### What you need to do
Look through the records below and state how many lines carry the string "hypertarget", adding nothing.
(Dataset records begins)
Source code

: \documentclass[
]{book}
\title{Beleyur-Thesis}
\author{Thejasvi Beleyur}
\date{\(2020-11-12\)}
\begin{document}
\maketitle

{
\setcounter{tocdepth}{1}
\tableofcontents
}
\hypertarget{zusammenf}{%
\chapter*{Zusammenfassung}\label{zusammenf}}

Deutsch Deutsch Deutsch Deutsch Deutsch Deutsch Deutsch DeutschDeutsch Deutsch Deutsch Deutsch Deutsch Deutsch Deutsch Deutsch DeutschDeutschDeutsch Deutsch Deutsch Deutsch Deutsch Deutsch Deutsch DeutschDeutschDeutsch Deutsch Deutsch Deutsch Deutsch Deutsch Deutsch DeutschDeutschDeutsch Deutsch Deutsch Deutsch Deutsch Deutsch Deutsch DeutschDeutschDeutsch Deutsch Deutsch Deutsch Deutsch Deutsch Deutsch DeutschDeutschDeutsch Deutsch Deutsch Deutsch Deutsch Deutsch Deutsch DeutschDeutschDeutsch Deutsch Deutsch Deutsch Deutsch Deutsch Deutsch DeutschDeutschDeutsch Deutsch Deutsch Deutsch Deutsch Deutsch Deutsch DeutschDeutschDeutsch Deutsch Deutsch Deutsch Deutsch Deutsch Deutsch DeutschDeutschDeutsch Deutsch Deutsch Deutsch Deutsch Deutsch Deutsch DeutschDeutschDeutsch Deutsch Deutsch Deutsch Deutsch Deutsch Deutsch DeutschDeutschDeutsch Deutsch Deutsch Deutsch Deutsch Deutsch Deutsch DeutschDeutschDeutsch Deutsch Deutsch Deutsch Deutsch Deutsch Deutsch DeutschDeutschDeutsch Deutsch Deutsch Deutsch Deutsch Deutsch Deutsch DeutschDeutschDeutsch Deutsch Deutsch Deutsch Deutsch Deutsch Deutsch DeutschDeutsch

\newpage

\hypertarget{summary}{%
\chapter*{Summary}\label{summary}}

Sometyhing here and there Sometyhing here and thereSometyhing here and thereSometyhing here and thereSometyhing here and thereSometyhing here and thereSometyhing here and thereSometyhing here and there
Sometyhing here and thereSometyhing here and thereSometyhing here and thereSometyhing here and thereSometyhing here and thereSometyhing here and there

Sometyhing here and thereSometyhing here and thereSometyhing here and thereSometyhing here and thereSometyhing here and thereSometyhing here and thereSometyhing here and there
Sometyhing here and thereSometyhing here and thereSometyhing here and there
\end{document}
(Dataset records ends)
### Solution to this task
2